Paul Simon, I Had To Ask

C’mon, talk me through this.

Probably you know I wrote a book called The Trespassers.  I like it a lot, but it’s nobody’s idea of a crowd-pleaser. What you don’t know, though, is that I’ve got another finished novel on this computer, and, alas, it makes The Trespassers seem like Michael Crichton by comparison. It’s pretty brutal. All writers have necessary fictions that help them through the task of writing: mine is that people will enjoy what I’ve written once I’m done with it. In retrospect, it’s pretty crazy that I was ever able to sustain that illusion about Uncle Orry, which is, on the very face of it, about as unpublishable as a book can be in 2017. It’s basically the first-person reflections of a 50 year old ex-political operative on a bus ride. I don’t know what on earth I was thinking.

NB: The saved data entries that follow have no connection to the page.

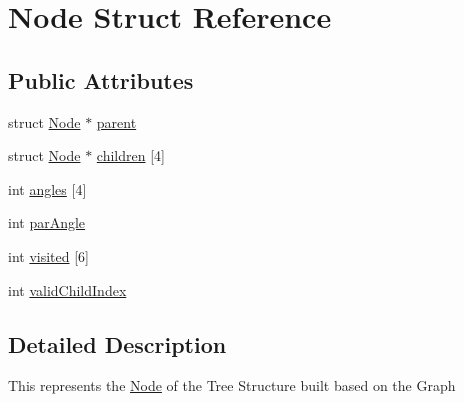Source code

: \hypertarget{struct_node}{
\section{Node Struct Reference}
\label{struct_node}
}
\subsection*{Public Attributes}
\begin{DoxyCompactItemize}
\item 
struct \hyperlink{struct_node}{Node} $\ast$ \hyperlink{struct_node_a34f3ab9670c7b70dad8905359a243c92}{parent}
\item 
struct \hyperlink{struct_node}{Node} $\ast$ \hyperlink{struct_node_aa580e214047863941be220659fab2bc6}{children} \mbox{[}4\mbox{]}
\item 
int \hyperlink{struct_node_ac5a8aacfe227928bca29c6d4f0eee7da}{angles} \mbox{[}4\mbox{]}
\item 
int \hyperlink{struct_node_abea6b2e2a8f028c630305ff20eff3ad9}{parAngle}
\item 
int \hyperlink{struct_node_a977a4af32ecfaab42197c992629c9f0d}{visited} \mbox{[}6\mbox{]}
\item 
int \hyperlink{struct_node_ad173711c9173521a74985ec03b9b93e0}{validChildIndex}
\end{DoxyCompactItemize}


\subsection{Detailed Description}
This represents the \hyperlink{struct_node}{Node} of the Tree Structure built based on the Graph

Well, that’s not true; yes I was. I was, like I always am, caught up in the lives of the characters and burning to share their stories with imaginary readers who might find them simpatico. And apparently I still am, because I returned to Uncle Orry and his family on this week’s Almanac page. Orry himself gets a brief mention, but he’s not the focus. The main character of this story, which is long and involved, and written, like the novel, from a place of pain, is Orry’s nephew Elliott. The year is 1980, it’s April, and the action takes place in… well, if you’ve got some familiarity with New Jersey, you’ll probably recognize the towns and cities.

I’m pairing this, the most personal story on the site, with the only autobiographical song in the Almanac. (We had to visit Jersey sometime, right?) “Paul Simon, I Had To Ask” is a song about a panic attack I had on the night we’d learned from the vet that our good old cat didn’t have long to live. That was 2007, and I didn’t handle it well. I didn’t have any pets growing up, and I had no idea how to care for a physically sick animal, or a human (me) who had gotten psychologically sick because he loved the animal so much and couldn’t bear to say goodbye. I ended up on my back in bed, and then in the shower, convinced I was about to have a massive heart attack. Steven and Brad were over that night, I recall. I think they thought I was just being a prima donna. But it was real: I was actually dizzy, and numb, and having trouble walking from one end of the room to the other.

A person as anxious and frazzled as I am is always going to be prone to panic attacks. Check it out, I’m probably having one right now. But 2007 was the great year for panic for me, the year of head pressure and ringing ears and numb fingers and no sleep, and the more distance I get from it, the clearer it is that the loss of our cat was the main reason for my breakdown. That probably sounds ridiculous to you if you’ve never had a little pet, but if you have, you probably understand what I’m talking about. She was family. She used to sleep on my lap when I was typing. She taught me about animals — a subject about which, as a city kid, I knew practically nothing — and showed my why I ought to treat them with respect and try not to run them over or eat them for dinner and whatnot.  I’m told that there’s a Native American tradition that believes that after death, companion animals wait at the riverside for their people to arrive. I hope they’re right. Wouldn’t want to have an afterlife without her.

Since this page is the most me of any of them, I gave the cartoonist permission to make the picture look a little bit like me if she wanted to. Do you think she did? You tell me.